# 4.5 Tune Boosted Model Hyperparameters - Code Brief

Condensed reference for hyperparameter tuning strategies.

## Setup

In [None]:
import numpy as np
import pandas as pd
from sklearn.model_selection import GridSearchCV, RandomizedSearchCV, StratifiedKFold, cross_val_score
from sklearn.metrics import roc_auc_score
from scipy.stats import uniform, randint, loguniform
from xgboost import XGBClassifier
import optuna
from optuna.samplers import TPESampler

## Grid Search

In [None]:
param_grid = {
    'n_estimators': [100, 200],
    'max_depth': [4, 6, 8],
    'learning_rate': [0.05, 0.1],
    'subsample': [0.8, 1.0],
    'colsample_bytree': [0.8, 1.0]
}

grid_search = GridSearchCV(
    estimator=XGBClassifier(random_state=42, eval_metric='logloss', use_label_encoder=False),
    param_grid=param_grid,
    scoring='roc_auc',
    cv=3,
    n_jobs=-1,
    return_train_score=True
)

grid_search.fit(X_train, y_train)

print(f"Best params: {grid_search.best_params_}")
print(f"Best score: {grid_search.best_score_:.4f}")

## Randomized Search

In [None]:
param_distributions = {
    'n_estimators': randint(50, 500),
    'max_depth': randint(3, 12),
    'learning_rate': loguniform(0.01, 0.3),
    'subsample': uniform(0.6, 0.4),
    'colsample_bytree': uniform(0.6, 0.4),
    'min_child_weight': randint(1, 10),
    'gamma': uniform(0, 0.5),
    'reg_alpha': loguniform(1e-5, 1),
    'reg_lambda': loguniform(1e-5, 1)
}

random_search = RandomizedSearchCV(
    estimator=XGBClassifier(random_state=42, eval_metric='logloss', use_label_encoder=False),
    param_distributions=param_distributions,
    n_iter=50,
    scoring='roc_auc',
    cv=3,
    n_jobs=-1,
    random_state=42
)

random_search.fit(X_train, y_train)

print(f"Best params: {random_search.best_params_}")
print(f"Best score: {random_search.best_score_:.4f}")

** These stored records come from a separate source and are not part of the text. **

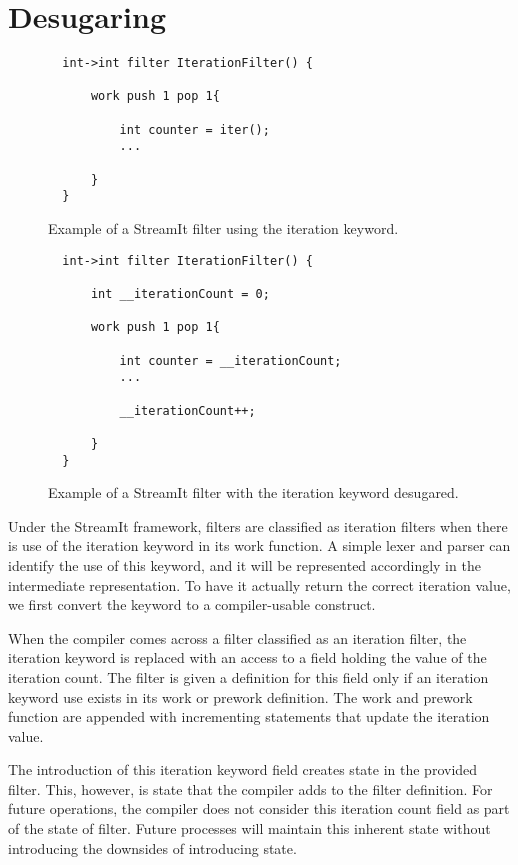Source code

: \section{Desugaring}

\begin{figure}[t]
{\eightpoint
\begin{verbatim}
  int->int filter IterationFilter() {

      work push 1 pop 1{

          int counter = iter();
          ...

      }
  }
\end{verbatim}
\caption{Example of a StreamIt filter using the iteration keyword.\protect\label{fig:iter-filter-example}}}
\end{figure}


\begin{figure}[t]
{\eightpoint
\begin{verbatim}
  int->int filter IterationFilter() {

      int __iterationCount = 0;      

      work push 1 pop 1{

          int counter = __iterationCount;
          ...

          __iterationCount++;

      }
  }
\end{verbatim}
\caption{Example of a StreamIt filter with the iteration keyword desugared.\protect\label{fig:desugar-filter-example}}}
\end{figure}


Under the StreamIt framework, filters are classified as iteration filters when there is use of the iteration keyword in its work function.  A simple lexer and parser can identify the use of this keyword, and it will be represented accordingly in the intermediate representation.  To have it actually return the correct iteration value, we first convert the keyword to a compiler-usable construct.

When the compiler comes across a filter classified as an iteration filter, the iteration keyword is replaced with an access to a field holding the value of the iteration count.  The filter is given a definition for this field only if an iteration keyword use exists in its work or prework definition.  The work and prework function are appended with incrementing statements that update the iteration value.

The introduction of this iteration keyword field creates state in the provided filter.  This, however, is state that the compiler adds to the filter definition.  For future operations, the compiler does not consider this iteration count field as part of the state of filter.  Future processes will maintain this inherent state without introducing the downsides of introducing state.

## Bayesian Optimization with Optuna

In [None]:
def objective(trial):
    params = {
        'n_estimators': trial.suggest_int('n_estimators', 50, 500),
        'max_depth': trial.suggest_int('max_depth', 3, 12),
        'learning_rate': trial.suggest_float('learning_rate', 0.01, 0.3, log=True),
        'subsample': trial.suggest_float('subsample', 0.6, 1.0),
        'colsample_bytree': trial.suggest_float('colsample_bytree', 0.6, 1.0),
        'min_child_weight': trial.suggest_int('min_child_weight', 1, 10),
        'gamma': trial.suggest_float('gamma', 0, 0.5),
        'reg_alpha': trial.suggest_float('reg_alpha', 1e-5, 1, log=True),
        'reg_lambda': trial.suggest_float('reg_lambda', 1e-5, 1, log=True),
    }
    
    model = XGBClassifier(**params, random_state=42, eval_metric='logloss', use_label_encoder=False)
    cv = StratifiedKFold(n_splits=3, shuffle=True, random_state=42)
    scores = cross_val_score(model, X_train, y_train, cv=cv, scoring='roc_auc')
    
    return scores.mean()

study = optuna.create_study(direction='maximize', sampler=TPESampler(seed=42))
optuna.logging.set_verbosity(optuna.logging.WARNING)
study.optimize(objective, n_trials=50)

print(f"Best params: {study.best_params}")
print(f"Best score: {study.best_value:.4f}")

## Optuna Analysis

In [None]:
# Parameter importance
importance = optuna.importance.get_param_importances(study)

# Trials dataframe
trials_df = study.trials_dataframe()

# Train final model with best params
final_model = XGBClassifier(**study.best_params, random_state=42, eval_metric='logloss', use_label_encoder=False)
final_model.fit(X_train, y_train)

## Key Hyperparameters

| Parameter | Description | Range |
|:----------|:------------|:------|
| n_estimators | Number of trees | 100-1000 |
| max_depth | Tree depth | 3-10 |
| learning_rate | Step size | 0.01-0.3 |
| subsample | Row sampling | 0.5-1.0 |
| colsample_bytree | Column sampling | 0.5-1.0 |
| reg_alpha | L1 regularization | 0-1 |
| reg_lambda | L2 regularization | 0-1 |

## Tuning Strategy Comparison

| Method | Pros | Best For |
|:-------|:-----|:---------|
| Grid Search | Exhaustive, reproducible | Small parameter spaces |
| Random Search | Faster, continuous params | Medium searches |
| Optuna | Intelligent, most efficient | Large searches, production |